### SOURCE INFORMATION
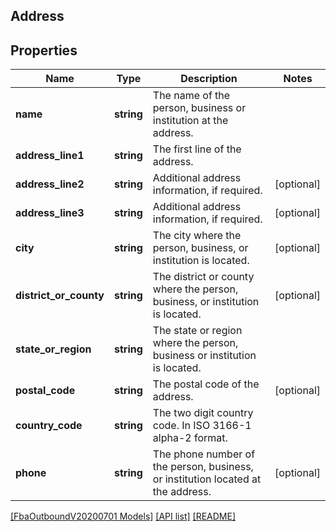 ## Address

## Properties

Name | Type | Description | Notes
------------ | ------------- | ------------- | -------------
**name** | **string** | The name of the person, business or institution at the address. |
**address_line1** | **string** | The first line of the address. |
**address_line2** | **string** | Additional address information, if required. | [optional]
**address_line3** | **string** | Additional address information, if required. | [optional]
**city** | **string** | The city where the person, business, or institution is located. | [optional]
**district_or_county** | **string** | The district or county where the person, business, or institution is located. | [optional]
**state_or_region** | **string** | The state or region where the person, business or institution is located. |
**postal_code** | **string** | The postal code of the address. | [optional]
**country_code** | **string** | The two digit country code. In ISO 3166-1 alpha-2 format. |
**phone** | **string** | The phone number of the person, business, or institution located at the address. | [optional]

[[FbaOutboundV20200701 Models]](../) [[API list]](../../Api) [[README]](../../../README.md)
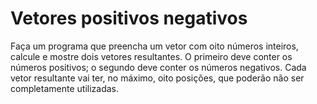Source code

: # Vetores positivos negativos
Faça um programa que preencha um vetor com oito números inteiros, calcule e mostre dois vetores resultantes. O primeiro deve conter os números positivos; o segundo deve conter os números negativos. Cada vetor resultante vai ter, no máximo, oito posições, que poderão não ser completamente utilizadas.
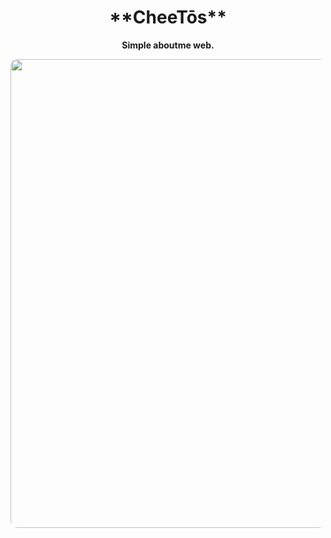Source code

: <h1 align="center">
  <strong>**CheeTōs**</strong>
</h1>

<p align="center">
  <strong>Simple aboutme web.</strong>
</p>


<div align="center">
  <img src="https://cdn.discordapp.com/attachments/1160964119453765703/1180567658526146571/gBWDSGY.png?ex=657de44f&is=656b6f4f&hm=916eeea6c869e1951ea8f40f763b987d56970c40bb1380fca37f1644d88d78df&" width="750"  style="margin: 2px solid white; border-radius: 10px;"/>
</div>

==

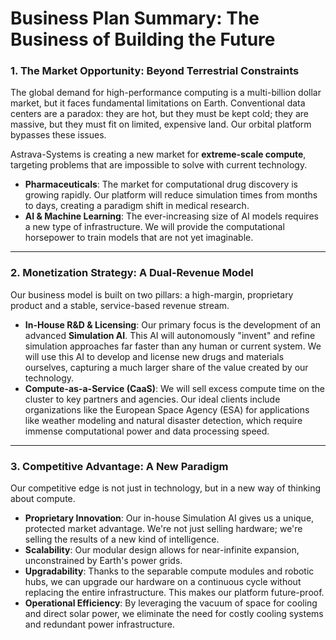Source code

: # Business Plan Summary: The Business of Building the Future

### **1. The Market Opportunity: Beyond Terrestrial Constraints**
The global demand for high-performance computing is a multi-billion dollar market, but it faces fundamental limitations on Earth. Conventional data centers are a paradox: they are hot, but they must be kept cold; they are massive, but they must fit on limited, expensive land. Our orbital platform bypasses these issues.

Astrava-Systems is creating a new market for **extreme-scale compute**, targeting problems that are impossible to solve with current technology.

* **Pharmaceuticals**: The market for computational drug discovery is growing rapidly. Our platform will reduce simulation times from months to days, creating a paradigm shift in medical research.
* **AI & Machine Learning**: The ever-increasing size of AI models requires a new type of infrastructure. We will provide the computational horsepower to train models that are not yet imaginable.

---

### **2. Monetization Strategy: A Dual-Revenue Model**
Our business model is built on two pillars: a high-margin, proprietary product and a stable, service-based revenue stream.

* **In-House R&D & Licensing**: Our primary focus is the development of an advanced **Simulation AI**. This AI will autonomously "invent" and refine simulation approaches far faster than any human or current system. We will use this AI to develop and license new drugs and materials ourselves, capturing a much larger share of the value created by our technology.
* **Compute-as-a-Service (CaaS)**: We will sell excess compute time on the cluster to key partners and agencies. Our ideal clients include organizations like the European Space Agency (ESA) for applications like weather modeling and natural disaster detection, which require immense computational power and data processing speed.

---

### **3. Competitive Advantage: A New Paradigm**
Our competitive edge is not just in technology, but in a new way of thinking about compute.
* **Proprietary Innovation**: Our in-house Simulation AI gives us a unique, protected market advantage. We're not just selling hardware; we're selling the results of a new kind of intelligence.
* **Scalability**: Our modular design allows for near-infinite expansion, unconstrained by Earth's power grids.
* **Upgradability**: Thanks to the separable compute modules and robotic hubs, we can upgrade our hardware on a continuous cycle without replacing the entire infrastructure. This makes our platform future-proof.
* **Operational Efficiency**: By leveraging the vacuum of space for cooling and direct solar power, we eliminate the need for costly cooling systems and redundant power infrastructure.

### PROBLEM DETAILS
Copy every line from the records above that contains the string "infrastructure".

### WRITTEN RESPONSE
* **AI & Machine Learning**: The ever-increasing size of AI models requires a new type of infrastructure. We will provide the computational horsepower to train models that are not yet imaginable.
* **Upgradability**: Thanks to the separable compute modules and robotic hubs, we can upgrade our hardware on a continuous cycle without replacing the entire infrastructure. This makes our platform future-proof.
* **Operational Efficiency**: By leveraging the vacuum of space for cooling and direct solar power, we eliminate the need for costly cooling systems and redundant power infrastructure.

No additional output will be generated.